México enfrenta un incremento en el gasto por concepto de intereses de su deuda pública, alcanzando cifras que superan el billón de pesos al año. Este gasto, destinado a cumplir con financiamientos que en conjunto suman aproximadamente 18 billones de pesos, representa un desafío importante para las finanzas nacionales, considerando que su monto excede lo destinado a inversión en infraestructura en el mismo período. La inversión física en proyectos públicos, que reportó cerca de 634 mil millones de pesos, disminuyó 29% en comparación con el mismo período del año anterior, aunque todavía supera en 6.5% el promedio del primer año de las administraciones previas, reflejando continuidad en la política de desarrollo de infraestructura.

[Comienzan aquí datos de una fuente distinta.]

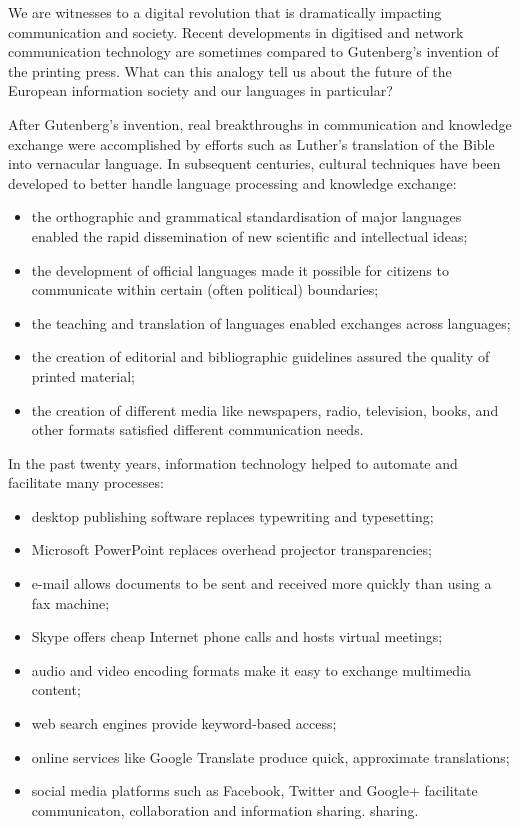 
\begin{multicols}{2}
We are witnesses to a digital revolution that is dramatically impacting communication and society. Recent developments in digitised and network communication technology are sometimes compared to Gutenberg’s invention of the printing press. What can this analogy tell us about the future of the European information society and our languages in particular?


After Gutenberg’s invention, real breakthroughs in communication and knowledge exchange were accomplished by efforts such as Luther’s translation of the Bible into vernacular language. In subsequent centuries, cultural techniques have been developed to better handle language processing and knowledge exchange:

\begin{itemize}
\item the orthographic and grammatical standardisation of major languages enabled the rapid dissemination of new scientific and intellectual ideas;
\item the development of official languages made it possible for citizens to communicate within certain (often political) boundaries;
\item the teaching and translation of languages enabled exchanges across languages;
\item the creation of editorial and bibliographic guidelines assured the quality of printed material;
\item the creation of different media like newspapers, radio, television, books, and other formats satisfied different communication needs. 
\end{itemize}

In the past twenty years, information technology helped to automate and facilitate many processes:

\begin{itemize}
\item desktop publishing software replaces typewriting and typesetting;
\item Microsoft PowerPoint replaces overhead projector transparencies;
\item e-mail allows documents to be sent and received more quickly than using a fax machine;
\item Skype offers cheap Internet phone calls and hosts virtual meetings;
\item audio and video encoding formats make it easy to exchange multimedia content;
\item web  search engines provide keyword-based access;
\item online services like Google Translate produce quick, approximate translations;
\item social media platforms such as Facebook, Twitter and Google+ facilitate communicaton, collaboration and information sharing.
 sharing.
\end{itemize}


\end{multicols}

En términos fiscales, el gobierno ha logrado mantener una gestión equilibrada, con una deuda mayoritariamente en pesos y a tasa fija, optimizando su perfil de vencimientos. La deuda neta del sector público, que representa el 51.1% del Producto Interno Bruto, muestra una ligera reducción respecto a 2024, debido a ajustes en el cálculo del INEGI. Además, los resultados fiscales han sido positivos, con un superávit primario de 240 mil millones de pesos, superando las metas previstas y en contraste con un menor déficit presupuestario.
Este contexto refleja la complejidad de equilibrar las finanzas públicas frente a los compromisos de pago de deuda y el impulso a la inversión en obra pública, aspectos fundamentales para la estabilidad económica y el desarrollo del país.